Wherever "results" turns up in the entries, copy out the line that holds it.

- [RECORD EXCERPTS]
☆ ☆ ☆ ☆
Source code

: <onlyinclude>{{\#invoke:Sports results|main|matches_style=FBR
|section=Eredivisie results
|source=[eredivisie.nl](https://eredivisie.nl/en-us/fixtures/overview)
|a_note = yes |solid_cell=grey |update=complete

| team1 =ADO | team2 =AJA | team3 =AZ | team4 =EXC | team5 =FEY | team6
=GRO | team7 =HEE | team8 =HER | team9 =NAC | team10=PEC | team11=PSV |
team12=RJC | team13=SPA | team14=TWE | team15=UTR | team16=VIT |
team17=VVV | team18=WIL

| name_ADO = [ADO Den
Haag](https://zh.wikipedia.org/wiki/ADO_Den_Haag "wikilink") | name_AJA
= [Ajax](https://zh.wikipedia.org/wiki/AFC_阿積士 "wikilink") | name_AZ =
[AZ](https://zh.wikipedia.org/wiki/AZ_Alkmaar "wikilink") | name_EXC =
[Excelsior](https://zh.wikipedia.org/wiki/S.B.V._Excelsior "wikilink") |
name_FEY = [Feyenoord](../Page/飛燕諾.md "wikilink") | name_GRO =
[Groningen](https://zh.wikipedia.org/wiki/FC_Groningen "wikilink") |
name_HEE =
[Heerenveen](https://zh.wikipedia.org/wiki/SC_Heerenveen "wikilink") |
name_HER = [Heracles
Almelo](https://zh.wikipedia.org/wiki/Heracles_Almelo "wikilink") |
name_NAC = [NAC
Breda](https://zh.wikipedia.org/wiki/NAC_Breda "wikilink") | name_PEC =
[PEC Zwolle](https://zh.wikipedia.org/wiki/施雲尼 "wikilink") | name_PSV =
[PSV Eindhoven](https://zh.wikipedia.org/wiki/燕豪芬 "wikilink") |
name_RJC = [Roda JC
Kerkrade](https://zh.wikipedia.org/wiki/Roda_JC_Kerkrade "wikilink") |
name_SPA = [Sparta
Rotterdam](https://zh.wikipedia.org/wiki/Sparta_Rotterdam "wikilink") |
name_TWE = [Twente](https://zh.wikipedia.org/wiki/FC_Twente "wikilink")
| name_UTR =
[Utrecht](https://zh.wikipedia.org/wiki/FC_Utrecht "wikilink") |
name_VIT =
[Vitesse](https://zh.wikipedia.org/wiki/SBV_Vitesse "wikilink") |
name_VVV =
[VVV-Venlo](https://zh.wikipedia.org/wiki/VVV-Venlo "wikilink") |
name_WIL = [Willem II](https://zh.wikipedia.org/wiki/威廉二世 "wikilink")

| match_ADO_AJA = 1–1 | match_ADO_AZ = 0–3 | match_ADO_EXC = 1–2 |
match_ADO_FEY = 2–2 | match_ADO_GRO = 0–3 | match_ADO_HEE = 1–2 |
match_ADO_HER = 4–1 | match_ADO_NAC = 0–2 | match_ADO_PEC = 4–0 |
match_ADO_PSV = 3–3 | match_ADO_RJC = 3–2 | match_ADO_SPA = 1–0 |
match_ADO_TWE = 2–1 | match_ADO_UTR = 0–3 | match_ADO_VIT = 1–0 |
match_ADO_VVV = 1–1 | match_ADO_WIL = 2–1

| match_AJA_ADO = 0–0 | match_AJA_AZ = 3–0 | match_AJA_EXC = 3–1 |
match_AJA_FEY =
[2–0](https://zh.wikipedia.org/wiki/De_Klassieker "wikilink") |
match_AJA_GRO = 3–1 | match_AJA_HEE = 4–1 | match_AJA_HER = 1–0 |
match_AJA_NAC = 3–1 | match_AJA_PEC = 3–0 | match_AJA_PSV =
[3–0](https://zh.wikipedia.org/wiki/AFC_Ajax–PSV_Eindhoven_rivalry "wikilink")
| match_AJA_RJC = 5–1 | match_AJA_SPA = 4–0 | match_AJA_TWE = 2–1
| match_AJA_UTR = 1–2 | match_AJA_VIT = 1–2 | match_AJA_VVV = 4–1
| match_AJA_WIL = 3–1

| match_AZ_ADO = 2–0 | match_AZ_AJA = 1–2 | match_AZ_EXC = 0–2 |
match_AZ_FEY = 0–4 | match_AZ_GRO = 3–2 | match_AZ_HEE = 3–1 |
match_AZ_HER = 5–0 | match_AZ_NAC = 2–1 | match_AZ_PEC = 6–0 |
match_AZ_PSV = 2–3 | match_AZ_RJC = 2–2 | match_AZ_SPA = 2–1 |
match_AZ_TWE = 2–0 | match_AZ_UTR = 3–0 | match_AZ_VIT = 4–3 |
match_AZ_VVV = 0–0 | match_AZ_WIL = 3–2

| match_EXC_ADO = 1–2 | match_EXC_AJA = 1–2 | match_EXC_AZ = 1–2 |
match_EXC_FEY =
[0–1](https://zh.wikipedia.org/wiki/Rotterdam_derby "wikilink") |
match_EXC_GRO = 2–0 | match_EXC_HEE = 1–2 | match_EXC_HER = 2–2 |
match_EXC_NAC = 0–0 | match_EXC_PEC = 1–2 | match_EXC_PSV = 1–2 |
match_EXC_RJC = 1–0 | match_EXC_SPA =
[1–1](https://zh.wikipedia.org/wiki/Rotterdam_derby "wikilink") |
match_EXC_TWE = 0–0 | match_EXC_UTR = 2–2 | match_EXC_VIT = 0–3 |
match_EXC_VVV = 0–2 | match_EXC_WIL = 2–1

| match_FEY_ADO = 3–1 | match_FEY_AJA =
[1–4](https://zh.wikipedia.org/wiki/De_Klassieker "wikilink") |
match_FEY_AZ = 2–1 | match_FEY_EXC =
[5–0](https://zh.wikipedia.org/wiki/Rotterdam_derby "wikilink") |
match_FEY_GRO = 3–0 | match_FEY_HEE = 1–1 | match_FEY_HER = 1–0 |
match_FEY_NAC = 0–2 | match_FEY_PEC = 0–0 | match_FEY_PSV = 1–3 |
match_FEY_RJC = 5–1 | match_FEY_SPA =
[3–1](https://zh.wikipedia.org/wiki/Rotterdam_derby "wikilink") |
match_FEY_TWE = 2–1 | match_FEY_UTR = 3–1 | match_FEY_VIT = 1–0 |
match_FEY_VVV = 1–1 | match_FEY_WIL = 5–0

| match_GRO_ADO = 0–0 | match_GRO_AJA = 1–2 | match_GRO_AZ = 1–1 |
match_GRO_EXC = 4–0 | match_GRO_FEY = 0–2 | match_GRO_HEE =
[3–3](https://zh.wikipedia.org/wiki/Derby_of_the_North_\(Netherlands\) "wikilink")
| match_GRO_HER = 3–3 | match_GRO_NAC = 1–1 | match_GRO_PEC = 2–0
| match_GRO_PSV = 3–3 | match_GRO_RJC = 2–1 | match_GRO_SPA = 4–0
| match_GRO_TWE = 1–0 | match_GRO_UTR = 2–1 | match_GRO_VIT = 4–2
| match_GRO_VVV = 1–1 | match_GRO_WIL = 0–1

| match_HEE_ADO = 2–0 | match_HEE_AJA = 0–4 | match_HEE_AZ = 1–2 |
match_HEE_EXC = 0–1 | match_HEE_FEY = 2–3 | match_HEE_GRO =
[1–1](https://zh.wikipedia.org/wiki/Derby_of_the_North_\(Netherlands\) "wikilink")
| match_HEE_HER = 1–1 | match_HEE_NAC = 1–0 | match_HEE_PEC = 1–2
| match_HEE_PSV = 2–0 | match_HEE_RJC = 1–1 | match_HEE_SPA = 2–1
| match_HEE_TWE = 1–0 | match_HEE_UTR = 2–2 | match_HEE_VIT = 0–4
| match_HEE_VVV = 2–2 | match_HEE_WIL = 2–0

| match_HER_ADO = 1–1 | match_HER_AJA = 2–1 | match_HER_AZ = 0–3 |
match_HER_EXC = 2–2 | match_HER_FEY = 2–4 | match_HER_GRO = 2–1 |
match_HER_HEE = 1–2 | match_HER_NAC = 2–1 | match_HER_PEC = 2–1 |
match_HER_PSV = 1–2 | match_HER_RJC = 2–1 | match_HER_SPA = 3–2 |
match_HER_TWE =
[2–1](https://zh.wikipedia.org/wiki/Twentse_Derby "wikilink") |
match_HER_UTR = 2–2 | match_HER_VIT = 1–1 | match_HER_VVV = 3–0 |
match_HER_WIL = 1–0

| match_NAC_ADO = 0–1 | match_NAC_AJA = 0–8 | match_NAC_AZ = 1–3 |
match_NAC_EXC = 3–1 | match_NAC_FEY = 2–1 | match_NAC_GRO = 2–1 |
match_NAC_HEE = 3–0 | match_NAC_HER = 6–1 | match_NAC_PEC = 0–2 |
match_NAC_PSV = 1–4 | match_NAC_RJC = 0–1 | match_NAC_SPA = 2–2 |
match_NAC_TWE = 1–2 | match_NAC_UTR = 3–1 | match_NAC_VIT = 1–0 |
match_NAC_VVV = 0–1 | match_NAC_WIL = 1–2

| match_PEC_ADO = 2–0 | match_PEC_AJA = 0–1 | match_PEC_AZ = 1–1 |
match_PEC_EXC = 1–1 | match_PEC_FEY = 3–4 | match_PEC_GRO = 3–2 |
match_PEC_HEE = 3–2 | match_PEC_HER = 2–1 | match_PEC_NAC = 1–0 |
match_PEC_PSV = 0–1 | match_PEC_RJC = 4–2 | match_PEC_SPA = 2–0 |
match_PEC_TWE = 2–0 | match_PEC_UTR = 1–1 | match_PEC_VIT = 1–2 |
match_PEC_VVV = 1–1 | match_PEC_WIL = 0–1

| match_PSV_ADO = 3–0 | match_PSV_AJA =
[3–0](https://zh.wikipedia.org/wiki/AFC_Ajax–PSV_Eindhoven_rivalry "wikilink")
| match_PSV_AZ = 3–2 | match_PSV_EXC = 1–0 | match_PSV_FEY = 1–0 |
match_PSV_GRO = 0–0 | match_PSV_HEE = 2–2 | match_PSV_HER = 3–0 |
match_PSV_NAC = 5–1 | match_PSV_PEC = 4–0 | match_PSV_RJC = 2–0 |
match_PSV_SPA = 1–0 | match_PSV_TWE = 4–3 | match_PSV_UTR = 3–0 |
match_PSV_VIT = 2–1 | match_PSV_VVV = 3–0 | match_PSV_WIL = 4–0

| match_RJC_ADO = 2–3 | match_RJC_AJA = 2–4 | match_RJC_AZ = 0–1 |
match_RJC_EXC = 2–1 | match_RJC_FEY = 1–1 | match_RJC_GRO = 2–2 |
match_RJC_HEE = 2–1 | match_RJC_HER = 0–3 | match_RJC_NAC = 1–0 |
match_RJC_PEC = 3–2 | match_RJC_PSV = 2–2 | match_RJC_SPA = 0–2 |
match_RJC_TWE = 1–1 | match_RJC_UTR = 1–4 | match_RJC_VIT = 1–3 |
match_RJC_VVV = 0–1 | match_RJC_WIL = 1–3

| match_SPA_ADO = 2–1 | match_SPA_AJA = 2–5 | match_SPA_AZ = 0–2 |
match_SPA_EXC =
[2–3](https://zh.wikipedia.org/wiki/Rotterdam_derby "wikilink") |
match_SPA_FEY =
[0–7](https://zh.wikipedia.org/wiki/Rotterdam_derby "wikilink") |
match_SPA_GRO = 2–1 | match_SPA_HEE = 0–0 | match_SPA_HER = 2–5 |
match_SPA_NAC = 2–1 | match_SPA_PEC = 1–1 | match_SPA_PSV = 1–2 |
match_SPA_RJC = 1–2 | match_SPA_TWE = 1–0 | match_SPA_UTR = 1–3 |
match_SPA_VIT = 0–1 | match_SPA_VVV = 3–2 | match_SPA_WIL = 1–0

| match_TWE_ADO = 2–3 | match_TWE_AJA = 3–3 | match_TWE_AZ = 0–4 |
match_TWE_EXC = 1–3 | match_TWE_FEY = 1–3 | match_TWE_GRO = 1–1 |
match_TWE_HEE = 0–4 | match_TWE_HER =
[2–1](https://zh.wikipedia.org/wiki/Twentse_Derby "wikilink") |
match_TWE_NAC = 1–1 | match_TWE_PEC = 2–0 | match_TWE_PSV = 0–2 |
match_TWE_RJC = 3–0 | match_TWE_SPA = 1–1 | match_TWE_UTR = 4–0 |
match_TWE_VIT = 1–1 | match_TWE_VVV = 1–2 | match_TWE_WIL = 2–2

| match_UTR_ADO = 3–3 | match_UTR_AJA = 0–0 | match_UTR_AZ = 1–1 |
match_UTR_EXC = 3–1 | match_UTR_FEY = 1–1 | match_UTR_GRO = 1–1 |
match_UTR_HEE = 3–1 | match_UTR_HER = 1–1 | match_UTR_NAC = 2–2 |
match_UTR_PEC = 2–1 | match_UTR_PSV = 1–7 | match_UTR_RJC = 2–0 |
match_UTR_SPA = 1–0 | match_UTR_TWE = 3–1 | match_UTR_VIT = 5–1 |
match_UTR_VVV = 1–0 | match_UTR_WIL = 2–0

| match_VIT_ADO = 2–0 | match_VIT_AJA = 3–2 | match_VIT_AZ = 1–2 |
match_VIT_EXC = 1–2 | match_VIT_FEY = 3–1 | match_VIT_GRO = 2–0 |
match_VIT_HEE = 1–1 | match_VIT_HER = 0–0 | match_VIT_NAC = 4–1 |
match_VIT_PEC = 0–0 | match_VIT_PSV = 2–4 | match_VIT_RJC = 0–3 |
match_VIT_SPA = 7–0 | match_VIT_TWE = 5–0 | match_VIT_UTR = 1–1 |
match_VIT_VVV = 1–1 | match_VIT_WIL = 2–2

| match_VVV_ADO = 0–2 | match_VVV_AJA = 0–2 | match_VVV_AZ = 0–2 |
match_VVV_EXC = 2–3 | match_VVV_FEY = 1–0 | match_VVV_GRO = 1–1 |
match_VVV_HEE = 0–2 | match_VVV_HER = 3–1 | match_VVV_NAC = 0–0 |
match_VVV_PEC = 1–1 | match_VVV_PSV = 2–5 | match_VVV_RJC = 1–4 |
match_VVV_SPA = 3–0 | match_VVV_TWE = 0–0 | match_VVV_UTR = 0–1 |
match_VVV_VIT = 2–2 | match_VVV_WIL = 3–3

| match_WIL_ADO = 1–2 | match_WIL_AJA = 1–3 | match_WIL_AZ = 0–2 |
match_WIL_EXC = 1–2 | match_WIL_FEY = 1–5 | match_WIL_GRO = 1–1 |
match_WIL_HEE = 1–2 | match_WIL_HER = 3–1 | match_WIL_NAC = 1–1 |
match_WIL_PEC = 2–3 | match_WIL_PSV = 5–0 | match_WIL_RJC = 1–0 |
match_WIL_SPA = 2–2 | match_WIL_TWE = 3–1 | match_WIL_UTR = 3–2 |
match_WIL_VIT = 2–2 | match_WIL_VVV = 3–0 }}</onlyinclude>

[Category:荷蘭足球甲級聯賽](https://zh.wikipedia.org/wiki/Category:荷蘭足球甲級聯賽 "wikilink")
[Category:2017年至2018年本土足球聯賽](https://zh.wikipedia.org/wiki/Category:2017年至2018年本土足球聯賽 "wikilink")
☆ ☆ ☆ ☆
- [EXERCISE RESPONSE]
: <onlyinclude>{{\#invoke:Sports results|main|matches_style=FBR
|section=Eredivisie results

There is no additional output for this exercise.